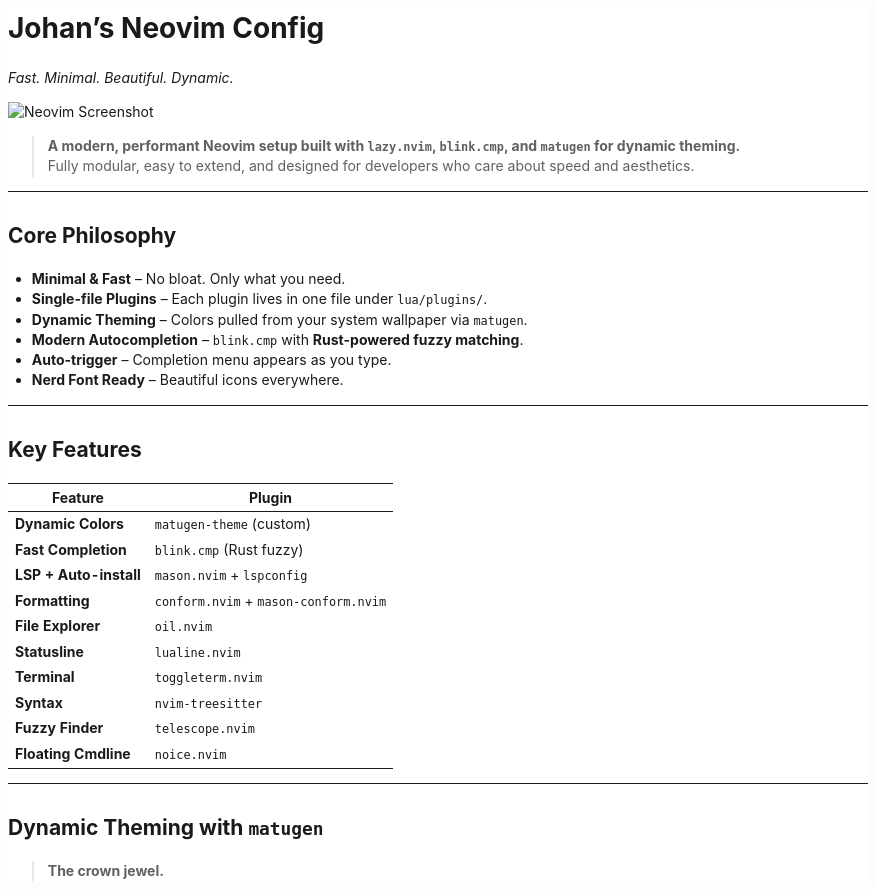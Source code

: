 # Johan’s Neovim Config  
*Fast. Minimal. Beautiful. Dynamic.*

![Neovim Screenshot](https://cdn.freebiesupply.com/logos/thumbs/2x/neovim-logo.png)

> **A modern, performant Neovim setup built with `lazy.nvim`, `blink.cmp`, and `matugen` for dynamic theming.**  
> Fully modular, easy to extend, and designed for developers who care about speed and aesthetics.

---

## Core Philosophy

- **Minimal & Fast** – No bloat. Only what you need.
- **Single-file Plugins** – Each plugin lives in one file under `lua/plugins/`.
- **Dynamic Theming** – Colors pulled from your system wallpaper via `matugen`.
- **Modern Autocompletion** – `blink.cmp` with **Rust-powered fuzzy matching**.
- **Auto-trigger** – Completion menu appears as you type.
- **Nerd Font Ready** – Beautiful icons everywhere.

---

## Key Features

| Feature | Plugin |
|-------|--------|
| **Dynamic Colors** | `matugen-theme` (custom) |
| **Fast Completion** | `blink.cmp` (Rust fuzzy) |
| **LSP + Auto-install** | `mason.nvim` + `lspconfig` |
| **Formatting** | `conform.nvim` + `mason-conform.nvim` |
| **File Explorer** | `oil.nvim` |
| **Statusline** | `lualine.nvim` |
| **Terminal** | `toggleterm.nvim` |
| **Syntax** | `nvim-treesitter` |
| **Fuzzy Finder** | `telescope.nvim` |
| **Floating Cmdline** | `noice.nvim` |

---

## Dynamic Theming with `matugen`

> **The crown jewel.**
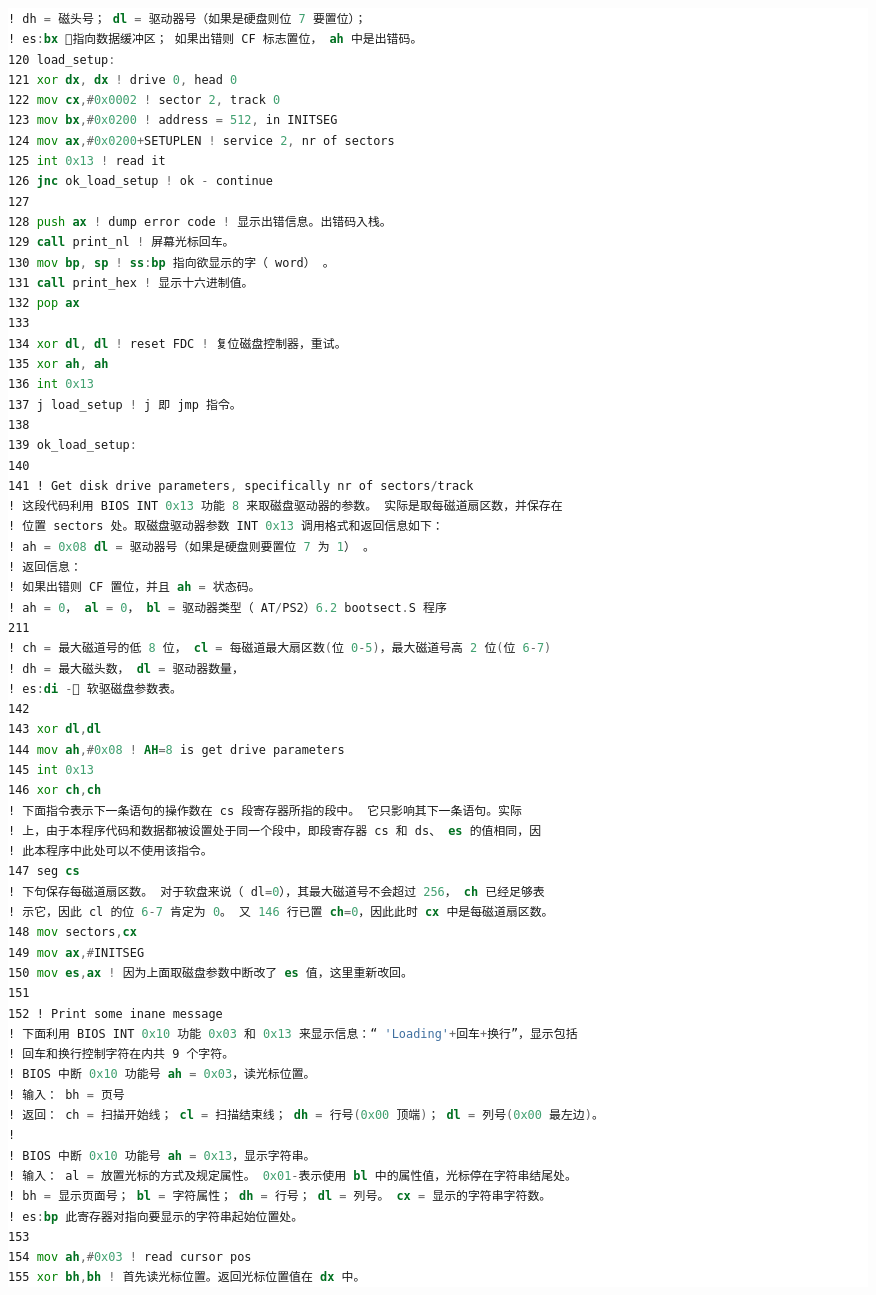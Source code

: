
 ```asm
! dh = 磁头号； dl = 驱动器号（如果是硬盘则位 7 要置位）；
! es:bx 指向数据缓冲区； 如果出错则 CF 标志置位， ah 中是出错码。
120 load_setup:
121 xor dx, dx ! drive 0, head 0
122 mov cx,#0x0002 ! sector 2, track 0
123 mov bx,#0x0200 ! address = 512, in INITSEG
124 mov ax,#0x0200+SETUPLEN ! service 2, nr of sectors
125 int 0x13 ! read it
126 jnc ok_load_setup ! ok - continue
127
128 push ax ! dump error code ! 显示出错信息。出错码入栈。
129 call print_nl ! 屏幕光标回车。
130 mov bp, sp ! ss:bp 指向欲显示的字（ word） 。
131 call print_hex ! 显示十六进制值。
132 pop ax
133
134 xor dl, dl ! reset FDC ! 复位磁盘控制器，重试。
135 xor ah, ah
136 int 0x13
137 j load_setup ! j 即 jmp 指令。
138
139 ok_load_setup:
140
141 ! Get disk drive parameters, specifically nr of sectors/track
! 这段代码利用 BIOS INT 0x13 功能 8 来取磁盘驱动器的参数。 实际是取每磁道扇区数，并保存在
! 位置 sectors 处。取磁盘驱动器参数 INT 0x13 调用格式和返回信息如下：
! ah = 0x08 dl = 驱动器号（如果是硬盘则要置位 7 为 1） 。
! 返回信息：
! 如果出错则 CF 置位，并且 ah = 状态码。
! ah = 0， al = 0， bl = 驱动器类型（ AT/PS2）6.2 bootsect.S 程序
211
! ch = 最大磁道号的低 8 位， cl = 每磁道最大扇区数(位 0-5)，最大磁道号高 2 位(位 6-7)
! dh = 最大磁头数， dl = 驱动器数量，
! es:di - 软驱磁盘参数表。
142
143 xor dl,dl
144 mov ah,#0x08 ! AH=8 is get drive parameters
145 int 0x13
146 xor ch,ch
! 下面指令表示下一条语句的操作数在 cs 段寄存器所指的段中。 它只影响其下一条语句。实际
! 上，由于本程序代码和数据都被设置处于同一个段中，即段寄存器 cs 和 ds、 es 的值相同，因
! 此本程序中此处可以不使用该指令。
147 seg cs
! 下句保存每磁道扇区数。 对于软盘来说（ dl=0），其最大磁道号不会超过 256， ch 已经足够表
! 示它，因此 cl 的位 6-7 肯定为 0。 又 146 行已置 ch=0，因此此时 cx 中是每磁道扇区数。
148 mov sectors,cx
149 mov ax,#INITSEG
150 mov es,ax ! 因为上面取磁盘参数中断改了 es 值，这里重新改回。
151
152 ! Print some inane message
! 下面利用 BIOS INT 0x10 功能 0x03 和 0x13 来显示信息：“ 'Loading'+回车+换行”，显示包括
! 回车和换行控制字符在内共 9 个字符。
! BIOS 中断 0x10 功能号 ah = 0x03，读光标位置。
! 输入： bh = 页号
! 返回： ch = 扫描开始线； cl = 扫描结束线； dh = 行号(0x00 顶端)； dl = 列号(0x00 最左边)。
!
! BIOS 中断 0x10 功能号 ah = 0x13，显示字符串。
! 输入： al = 放置光标的方式及规定属性。 0x01-表示使用 bl 中的属性值，光标停在字符串结尾处。
! bh = 显示页面号； bl = 字符属性； dh = 行号； dl = 列号。 cx = 显示的字符串字符数。
! es:bp 此寄存器对指向要显示的字符串起始位置处。
153
154 mov ah,#0x03 ! read cursor pos
155 xor bh,bh ! 首先读光标位置。返回光标位置值在 dx 中。
```
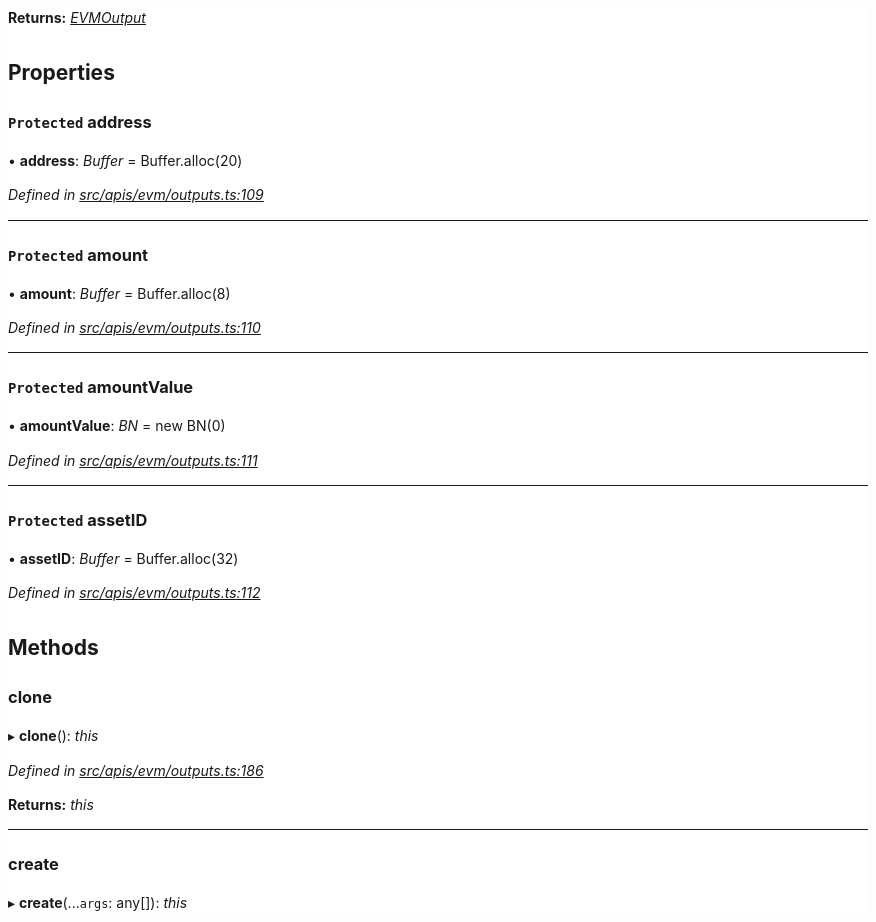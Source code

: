 **Returns:** _[EVMOutput](api_evm_outputs.evmoutput)_

## Properties

### `Protected` address

• **address**: _Buffer_ = Buffer.alloc(20)

_Defined in [src/apis/evm/outputs.ts:109](https://github.com/chain4travel/caminojs/blob/3883166/src/apis/evm/outputs.ts#L109)_

---

### `Protected` amount

• **amount**: _Buffer_ = Buffer.alloc(8)

_Defined in [src/apis/evm/outputs.ts:110](https://github.com/chain4travel/caminojs/blob/3883166/src/apis/evm/outputs.ts#L110)_

---

### `Protected` amountValue

• **amountValue**: _BN_ = new BN(0)

_Defined in [src/apis/evm/outputs.ts:111](https://github.com/chain4travel/caminojs/blob/3883166/src/apis/evm/outputs.ts#L111)_

---

### `Protected` assetID

• **assetID**: _Buffer_ = Buffer.alloc(32)

_Defined in [src/apis/evm/outputs.ts:112](https://github.com/chain4travel/caminojs/blob/3883166/src/apis/evm/outputs.ts#L112)_

## Methods

### clone

▸ **clone**(): _this_

_Defined in [src/apis/evm/outputs.ts:186](https://github.com/chain4travel/caminojs/blob/3883166/src/apis/evm/outputs.ts#L186)_

**Returns:** _this_

---

### create

▸ **create**(...`args`: any[]): _this_
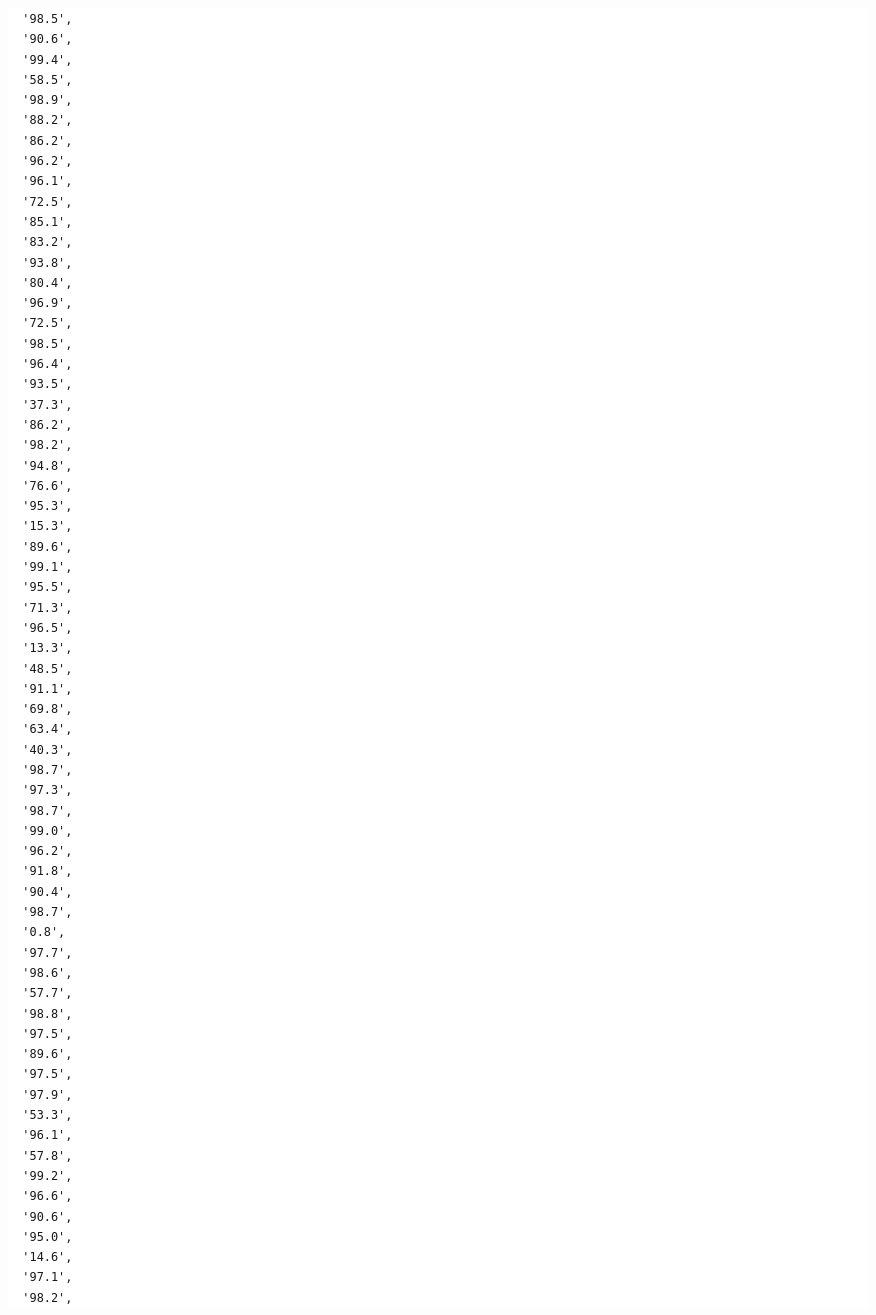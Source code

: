       '98.5',
      '90.6',
      '99.4',
      '58.5',
      '98.9',
      '88.2',
      '86.2',
      '96.2',
      '96.1',
      '72.5',
      '85.1',
      '83.2',
      '93.8',
      '80.4',
      '96.9',
      '72.5',
      '98.5',
      '96.4',
      '93.5',
      '37.3',
      '86.2',
      '98.2',
      '94.8',
      '76.6',
      '95.3',
      '15.3',
      '89.6',
      '99.1',
      '95.5',
      '71.3',
      '96.5',
      '13.3',
      '48.5',
      '91.1',
      '69.8',
      '63.4',
      '40.3',
      '98.7',
      '97.3',
      '98.7',
      '99.0',
      '96.2',
      '91.8',
      '90.4',
      '98.7',
      '0.8',
      '97.7',
      '98.6',
      '57.7',
      '98.8',
      '97.5',
      '89.6',
      '97.5',
      '97.9',
      '53.3',
      '96.1',
      '57.8',
      '99.2',
      '96.6',
      '90.6',
      '95.0',
      '14.6',
      '97.1',
      '98.2',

++++++

**Task to complete:**
Whenever a line of the material above contains the string "Rust", copy that line out.

**Response to this exercise:**
- **Modern Autocompletion** – `blink.cmp` with **Rust-powered fuzzy matching**.
| **Fast Completion** | `blink.cmp` (Rust fuzzy) |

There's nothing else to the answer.